Cette publication d’ensemble marque une progression d’idées qui lui donne un caractère saisissant, et pour ainsi dire dramatique. Mais malgré les différences qu’on relèvera, dans la forme et dans le fond, entre la lettre à l’’Humanité d’août 1914 et les proclamations qui terminent le livre, il s’agit là non pas d’une évolution, mais seulement d’une clarification de pensée. C’est la confession éloquente d’un honnête homme qui, toujours, a donné leur plein sens aux mots, qui a manifesté d’abord une confiance entière, sans arrière-pensée, puis s’est élevé au-dessus de cette « noble candeur »qui fut peut-être celle de M. Wilson et qui fut, à coup sûr, celle des peuples en armes.

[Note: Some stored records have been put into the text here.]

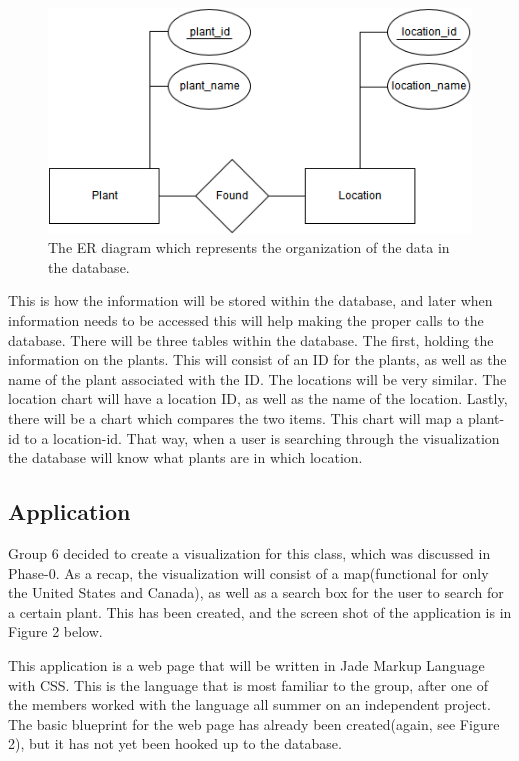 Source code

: \documentclass{Group6_Phase1}
\begin{document}
\begin{figure}[htb]
	\centering
	\includegraphics[scale=0.5]{FinalProject_ERdiagram.png}
	\caption{The ER diagram which represents the organization of the data in the database.}
\end{figure}

This is how the information will be stored within the database, and later when information needs to be accessed this will help making the proper calls to the database. There will be three tables within the database. The first, holding the information on the plants. This will consist of an ID for the plants, as well as the name of the plant associated with the ID. The locations will be very similar. The location chart will have a location ID, as well as the name of the location. Lastly, there will be a chart which compares the two items. This chart will map a plant-id to a location-id. That way, when a user is searching through the visualization the database will know what plants are in which location. 


\subsection{Application}
Group 6 decided to create a visualization for this class, which was discussed in Phase-0. As a recap, the visualization will consist of a map(functional for only the United States and Canada), as well as a search box for the user to search for a certain plant. This has been created, and the screen shot of the application is in Figure 2 below. 

This application is a web page that will be written in Jade Markup Language with CSS. This is the language that is most familiar to the group, after one of the members worked with the language all summer on an independent project. The basic blueprint for the web page has already been created(again, see Figure 2), but it has not yet been hooked up to the database. 
\end{document}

L’idéal pour lequel Henri Barbasse est parti volontairement à la guerre, dans les conditions les plus périlleuses pour lui, n’a jamais changé. Mais il a compris, comme d’autres l’ont compris avec lui et surtout après lui, que cet idéal fui trahi par ceux qui en avaient la charge, en même temps que furent trahies les multitudes qui s’y étaient vouées corps et âme.

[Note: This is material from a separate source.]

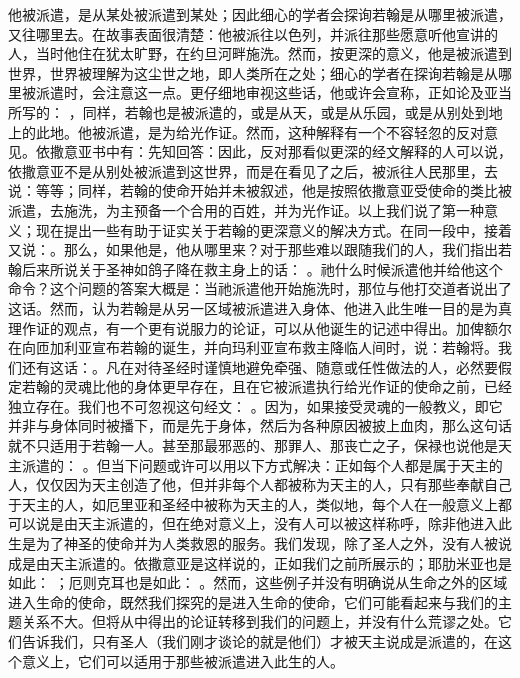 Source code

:   他被派遣，是从某处被派遣到某处；因此细心的学者会探询若翰是从哪里被派遣，又往哪里去。在故事表面很清楚：他被派往以色列，并派往那些愿意听他宣讲的人，当时他住在犹太旷野，在约旦河畔施洗。然而，按更深的意义，他是被派遣到世界，世界被理解为这尘世之地，即人类所在之处；细心的学者在探询若翰是从哪里被派遣时，会注意这一点。更仔细地审视这些话，他或许会宣称，正如论及亚当所写的： ，同样，若翰也是被派遣的，或是从天，或是从乐园，或是从别处到地上的此地。他被派遣，是为给光作证。然而，这种解释有一个不容轻忽的反对意见。依撒意亚书中有：先知回答：因此，反对那看似更深的经文解释的人可以说，依撒意亚不是从别处被派遣到这世界，而是在看见了之后，被派往人民那里，去说：等等；同样，若翰的使命开始并未被叙述，他是按照依撒意亚受使命的类比被派遣，去施洗，为主预备一个合用的百姓，并为光作证。以上我们说了第一种意义；现在提出一些有助于证实关于若翰的更深意义的解决方式。在同一段中，接着又说：。那么，如果他是，他从哪里来？对于那些难以跟随我们的人，我们指出若翰后来所说关于圣神如鸽子降在救主身上的话： 。祂什么时候派遣他并给他这个命令？这个问题的答案大概是：当祂派遣他开始施洗时，那位与他打交道者说出了这话。然而，认为若翰是从另一区域被派遣进入身体、他进入此生唯一目的是为真理作证的观点，有一个更有说服力的论证，可以从他诞生的记述中得出。加俾额尔在向匝加利亚宣布若翰的诞生，并向玛利亚宣布救主降临人间时，说：若翰将。我们还有这话：。凡在对待圣经时谨慎地避免牵强、随意或任性做法的人，必然要假定若翰的灵魂比他的身体更早存在，且在它被派遣执行给光作证的使命之前，已经独立存在。我们也不可忽视这句经文： 。因为，如果接受灵魂的一般教义，即它并非与身体同时被播下，而是先于身体，然后为各种原因被披上血肉，那么这句话就不只适用于若翰一人。甚至那最邪恶的、那罪人、那丧亡之子，保禄也说他是天主派遣的： 。但当下问题或许可以用以下方式解决：正如每个人都是属于天主的人，仅仅因为天主创造了他，但并非每个人都被称为天主的人，只有那些奉献自己于天主的人，如厄里亚和圣经中被称为天主的人，类似地，每个人在一般意义上都可以说是由天主派遣的，但在绝对意义上，没有人可以被这样称呼，除非他进入此生是为了神圣的使命并为人类救恩的服务。我们发现，除了圣人之外，没有人被说成是由天主派遣的。依撒意亚是这样说的，正如我们之前所展示的；耶肋米亚也是如此： ；厄则克耳也是如此： 。然而，这些例子并没有明确说从生命之外的区域进入生命的使命，既然我们探究的是进入生命的使命，它们可能看起来与我们的主题关系不大。但将从中得出的论证转移到我们的问题上，并没有什么荒谬之处。它们告诉我们，只有圣人（我们刚才谈论的就是他们）才被天主说成是派遣的，在这个意义上，它们可以适用于那些被派遣进入此生的人。\par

C’est cette sincérité attestée par ses premières affirmations, cette loyauté sans parti pris qui, autant que sa largeur de vue et son talent, ont assuré à la parole de l’auteur du Feu et de Clarté l’autorité considérable et l’influence mondiale qu’elle exerce actuellement.
La seule modification qui ait été apportée aux textes est le rétablissement des passages supprimés, ou altérés, par la censure.

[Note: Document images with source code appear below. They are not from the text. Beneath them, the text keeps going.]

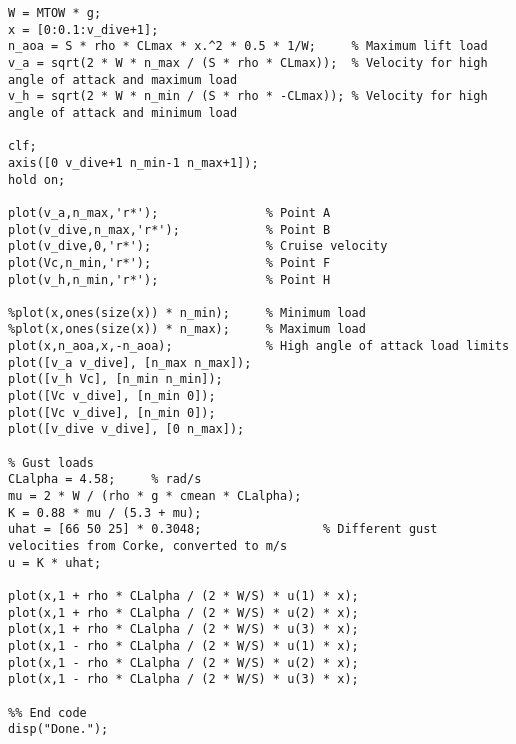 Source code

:\begin{verbatim}
W = MTOW * g;
x = [0:0.1:v_dive+1];
n_aoa = S * rho * CLmax * x.^2 * 0.5 * 1/W;		% Maximum lift load
v_a = sqrt(2 * W * n_max / (S * rho * CLmax));	% Velocity for high angle of attack and maximum load
v_h = sqrt(2 * W * n_min / (S * rho * -CLmax));	% Velocity for high angle of attack and minimum load

clf;
axis([0 v_dive+1 n_min-1 n_max+1]);
hold on;

plot(v_a,n_max,'r*');				% Point A
plot(v_dive,n_max,'r*');			% Point B
plot(v_dive,0,'r*');				% Cruise velocity
plot(Vc,n_min,'r*');				% Point F
plot(v_h,n_min,'r*');				% Point H

%plot(x,ones(size(x)) * n_min);		% Minimum load
%plot(x,ones(size(x)) * n_max);		% Maximum load
plot(x,n_aoa,x,-n_aoa);				% High angle of attack load limits
plot([v_a v_dive], [n_max n_max]);
plot([v_h Vc], [n_min n_min]);
plot([Vc v_dive], [n_min 0]);
plot([Vc v_dive], [n_min 0]);
plot([v_dive v_dive], [0 n_max]);

% Gust loads
CLalpha = 4.58;		% rad/s
mu = 2 * W / (rho * g * cmean * CLalpha);
K = 0.88 * mu / (5.3 + mu);
uhat = [66 50 25] * 0.3048;					% Different gust velocities from Corke, converted to m/s
u = K * uhat;

plot(x,1 + rho * CLalpha / (2 * W/S) * u(1) * x);
plot(x,1 + rho * CLalpha / (2 * W/S) * u(2) * x);
plot(x,1 + rho * CLalpha / (2 * W/S) * u(3) * x);
plot(x,1 - rho * CLalpha / (2 * W/S) * u(1) * x);
plot(x,1 - rho * CLalpha / (2 * W/S) * u(2) * x);
plot(x,1 - rho * CLalpha / (2 * W/S) * u(3) * x);

%% End code
disp("Done.");
\end{verbatim}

Lettre au directeur de l’Humanité
(9 août 1914.)
Mon cher confrère,
Voulez-vous me compter parmi les socialistes antimilitaristes qui s’engagent volontairement pour la présente guerre? Appartenant au service auxiliaire, j’ai demandé et obtenu d’être versé dans le service armé et je pars dans quelques jours comme simple soldat d’infanterie. Si je vous signale ce menu fait, banal et pour ainsi dire imperceptible dans le grand élan actuel, c’est pour me permettre de dire que, loin d’avoir renié les idées que j’ai toujours défendues à mes dépens, je pense les servir en prenant les armes. Cette guerre est une guerre sociale qui fera faire un grand pas – peut-être le pas définitif – à notre cause. Elle est dirigée contre nos vieux ennemis infâmes de toujours : le militarisme et l’impérialisme, le Sabre, la Botte, et j’ajouterai : la Couronne. Notre victoire sera l’anéantissement du repaire central de césars, de kronprinz, de seigneurs et de soudards qui emprisonnent un peuple et voudraient emprisonner les autres. Le monde ne peut s’émanciper que contre eux. Si j’ai fait le sacrifice de ma vie et si je vais avec joie à la guerre, ce n’est pas seulement en tant que Français, c’est surtout en tant qu’homme.
Veuillez agréer l’assurance de mes sentiments dévoués.
Henri BARBUSSE.
Pourquoi te bats-tu ?
Pourquoi te bâts-tu?
« Tu te bats pour ceci, pour cela ! – Non, pour cela ! » te crient les uns. « Tu te bats pour rien ! », te soufflent les autres.
Tu te bats pour quelque chose, et ce n’est pas ce que beaucoup essayent de te faire croire. Tu te bats pour la justice et pour la libération des hommes, et pour cela seulement.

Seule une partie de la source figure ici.